O diálogo político substantivo na sociedade portuguesa tem caído a olhos vistos. Ano sim, ano não, vemos os principais protagonistas a envolverem-se em tricas que nada têm que ver com a nobreza de uma actividade que confronta pontos de vista distintos, por vezes mesmo paradoxais.

Desde o 25 de Abril que Portugal, ao invés de gozar de um debate ideologicamente vivo e descomprometido, tem vindo progressivamente a perder essa aura inicial. É normal que o radicalismo tenha esmorecido, é normal que as convergências de blocos centrais e de lutas contra totalitarismos de esquerda tenham aproximado os principais partidos de governo. Tudo isso, a bem dizer, é aceitável numa sociedade democrática.

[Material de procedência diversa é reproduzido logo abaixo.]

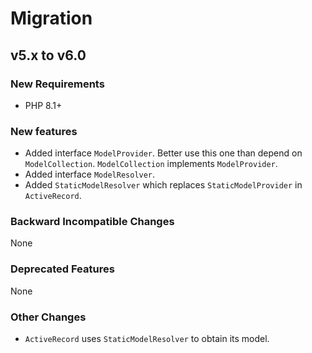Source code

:# Migration

## v5.x to v6.0

### New Requirements

- PHP 8.1+

### New features

- Added interface `ModelProvider`. Better use this one than depend on `ModelCollection`. `ModelCollection` implements `ModelProvider`.
- Added interface `ModelResolver`.
- Added `StaticModelResolver` which replaces `StaticModelProvider` in `ActiveRecord`.

### Backward Incompatible Changes

None

### Deprecated Features

None

### Other Changes

- `ActiveRecord` uses `StaticModelResolver` to obtain its model.
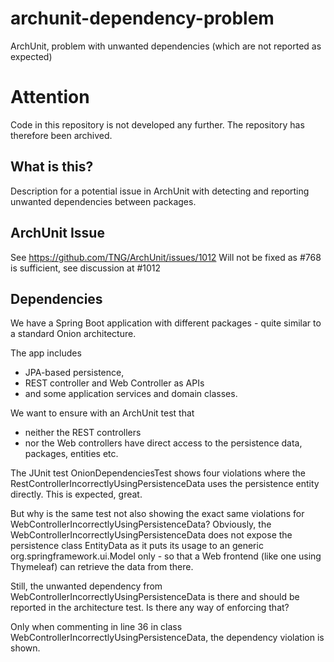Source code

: # archunit-dependency-problem
ArchUnit, problem with unwanted dependencies (which are not reported as expected)

# Attention
Code in this repository is not developed any further. The repository has therefore been archived.

## What is this?
Description for a potential issue in ArchUnit with detecting and reporting unwanted dependencies between packages.

## ArchUnit Issue
See https://github.com/TNG/ArchUnit/issues/1012
Will not be fixed as #768 is sufficient, see discussion at #1012

## Dependencies
We have a Spring Boot application with different packages - quite similar to a standard Onion architecture.

The app includes 
* JPA-based persistence, 
* REST controller and Web Controller as APIs 
* and some application services and domain classes. 

We want to ensure with an ArchUnit test that
* neither the REST controllers
* nor the Web controllers 
have direct access to the persistence data, packages, entities etc.

The JUnit test OnionDependenciesTest shows four violations where the RestControllerIncorrectlyUsingPersistenceData 
uses the persistence entity directly. This is expected, great.

But why is the same test not also showing the exact same violations for WebControllerIncorrectlyUsingPersistenceData? 
Obviously, the WebControllerIncorrectlyUsingPersistenceData does not expose the persistence class EntityData as 
it puts its usage to an generic org.springframework.ui.Model only - so that a Web frontend (like one using Thymeleaf) can 
retrieve the data from there.

Still, the unwanted dependency from WebControllerIncorrectlyUsingPersistenceData is there and should be reported 
in the architecture test. Is there any way of enforcing that? 

Only when commenting in line 36 in class WebControllerIncorrectlyUsingPersistenceData, the dependency violation is shown.


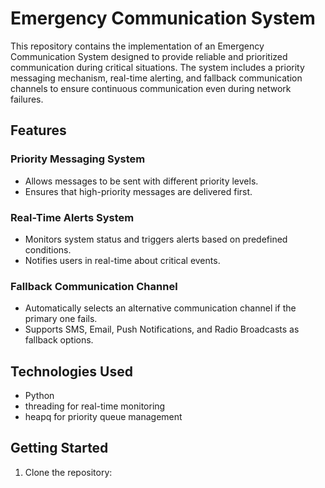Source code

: # Emergency Communication System

This repository contains the implementation of an Emergency Communication System designed to provide reliable and prioritized communication during critical situations. The system includes a priority messaging mechanism, real-time alerting, and fallback communication channels to ensure continuous communication even during network failures.

## Features

### Priority Messaging System
- Allows messages to be sent with different priority levels.
- Ensures that high-priority messages are delivered first.

### Real-Time Alerts System
- Monitors system status and triggers alerts based on predefined conditions.
- Notifies users in real-time about critical events.

### Fallback Communication Channel
- Automatically selects an alternative communication channel if the primary one fails.
- Supports SMS, Email, Push Notifications, and Radio Broadcasts as fallback options.

## Technologies Used
- Python
- threading for real-time monitoring
- heapq for priority queue management

## Getting Started

1. Clone the repository:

O que me parece menos normal é que esse empalidecimento ideológico tenha dado lugar a autênticos hermafroditas políticos que não são nem carne nem peixe. Já não digo que se posicionem à direita ou à esquerda, mas ao menos que se identifiquem com a matriz de pensamento do partido que representam e sejam consequentes.

Hoje temos autarcas e políticos da mais variada estirpe que são PS/PSD porque o são desde o 25 de Abril, porque era o partido que estava mais à mão, ou o contrário, porque era o candidato que estava mais à mão para o partido. As feridas mal saradas de um período revolucionário deixaram muita gente confusa, com medo da direita porque significava o fascismo e da esquerda (ainda que menos) porque havia uns seres que comiam criancinhas ao pequeno-almoço, numa visão ascética e iconoclasta da vida pública.

Para mim, como está bom de ver, este cinzentismo dos brandos costumes aplicado à política, que obriga a que, ainda hoje, seja preciso pensar duas vezes sempre que se expressam as convicções de cada um, condena o debate político à nulidade. De um lado somos a favor do mercado, mas atenção que gostamos dos subsídios do Estado e do outro adoramos o Estado social(ista), mas as empresas são um bom retiro para a reforma.

Espantam-se depois que haja um afastamento dos eleitores. Se querem cativar as pessoas, se as querem trazer para a política e para a participação cívica é forçoso que estejam bem claras as diferenças entre os planos. Não podemos esperar que uma escolha entre o lilás e o roxo cative paixões. Não advogo realidades de preto e branco, mas até a realidade é mais clara do que essa mistela de interesses politicamente esterilizada.

1 comentário:

  1. João, a verdade é que o cinzentismo é o fim de linha para quem não quer ser radical e quadrado no compasso político.

    A gestão ideológica de si numa sociedade geradora de desigualdade, sem sentido solidário, altamente competitiva e gananciosa, não vê esperança em nomenclaturas coorporativas nem nomenclaturas do estado. Não há um sentimento dos outros. Antes um deturpado sentimento de si.

    Nunca se fará preto ou branco de outra forma, porque nem pode. A humanidade é um espectro contínuo de melanina.

    As dúvidas sobre as soluções a dar ao sistema que temos é que em vez de de unir, faz por separar ainda mais, como se a minha dúvida fosse melhor que a tua... Amén!